Stored data entries:
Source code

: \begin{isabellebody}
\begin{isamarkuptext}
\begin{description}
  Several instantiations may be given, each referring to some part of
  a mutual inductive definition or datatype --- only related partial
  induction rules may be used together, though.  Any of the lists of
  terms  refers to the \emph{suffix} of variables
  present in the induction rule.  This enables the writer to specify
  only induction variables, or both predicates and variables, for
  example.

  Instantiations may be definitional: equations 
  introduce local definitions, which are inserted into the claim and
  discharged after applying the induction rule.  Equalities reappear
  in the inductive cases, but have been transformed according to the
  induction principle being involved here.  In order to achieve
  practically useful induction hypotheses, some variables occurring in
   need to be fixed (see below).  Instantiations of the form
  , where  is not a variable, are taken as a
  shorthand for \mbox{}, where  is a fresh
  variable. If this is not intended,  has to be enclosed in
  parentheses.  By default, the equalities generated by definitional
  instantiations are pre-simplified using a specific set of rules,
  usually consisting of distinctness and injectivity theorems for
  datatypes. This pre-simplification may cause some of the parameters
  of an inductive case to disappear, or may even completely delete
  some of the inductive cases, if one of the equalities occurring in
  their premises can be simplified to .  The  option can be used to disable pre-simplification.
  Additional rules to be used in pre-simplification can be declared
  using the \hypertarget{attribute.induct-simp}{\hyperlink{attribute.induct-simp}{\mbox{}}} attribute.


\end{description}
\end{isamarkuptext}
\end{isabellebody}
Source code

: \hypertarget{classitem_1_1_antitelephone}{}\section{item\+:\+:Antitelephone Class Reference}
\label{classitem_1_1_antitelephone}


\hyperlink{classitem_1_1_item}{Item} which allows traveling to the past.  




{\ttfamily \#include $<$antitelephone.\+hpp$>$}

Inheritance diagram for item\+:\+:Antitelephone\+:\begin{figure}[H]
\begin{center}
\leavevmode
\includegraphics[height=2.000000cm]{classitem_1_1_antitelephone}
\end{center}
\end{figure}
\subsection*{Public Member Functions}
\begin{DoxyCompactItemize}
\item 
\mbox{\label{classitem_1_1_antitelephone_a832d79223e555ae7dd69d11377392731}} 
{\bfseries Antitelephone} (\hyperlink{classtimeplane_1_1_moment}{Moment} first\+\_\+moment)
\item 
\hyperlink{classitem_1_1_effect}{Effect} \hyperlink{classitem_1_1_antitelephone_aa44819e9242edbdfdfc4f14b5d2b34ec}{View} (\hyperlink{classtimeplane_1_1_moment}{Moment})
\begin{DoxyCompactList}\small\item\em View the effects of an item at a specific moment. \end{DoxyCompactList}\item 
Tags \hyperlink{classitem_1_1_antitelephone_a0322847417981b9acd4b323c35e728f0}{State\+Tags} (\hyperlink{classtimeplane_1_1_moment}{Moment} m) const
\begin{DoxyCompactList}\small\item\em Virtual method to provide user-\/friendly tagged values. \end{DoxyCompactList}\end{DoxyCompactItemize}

WHAT TO WORK ON: Counting only the lines that include "cases", state how many there are in the entries, and nothing else.

REPLY: 2